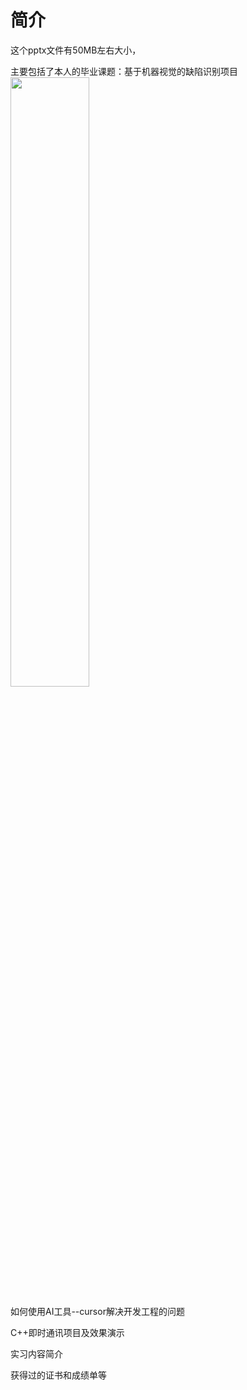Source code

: # 简介
这个pptx文件有50MB左右大小，

主要包括了本人的毕业课题：基于机器视觉的缺陷识别项目
<img src="https://github.com/user-attachments/assets/2783ad23-d88d-4fa0-bc15-e056e2adc062" width="50%">

如何使用AI工具--cursor解决开发工程的问题


C++即时通讯项目及效果演示



实习内容简介


获得过的证书和成绩单等
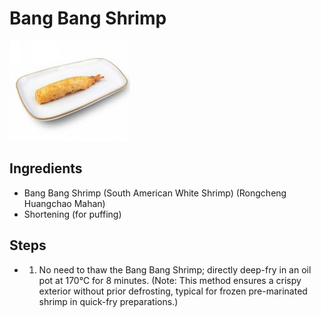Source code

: # Bang Bang Shrimp

![Bang Bang Shrimp](../../images/%E6%A3%92%E6%A3%92%E8%99%BE.png)


## Ingredients

- Bang Bang Shrimp (South American White Shrimp) (Rongcheng Huangchao Mahan)
- Shortening (for puffing)

## Steps

- 1. No need to thaw the Bang Bang Shrimp; directly deep-fry in an oil pot at 170℃ for 8 minutes. (Note: This method ensures a crispy exterior without prior defrosting, typical for frozen pre-marinated shrimp in quick-fry preparations.)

◆ **WORK ORDER**: What is needed is the number of lines above that include the string "Bang", and nothing else.

◆ **THE COMPLETED TASK**: 4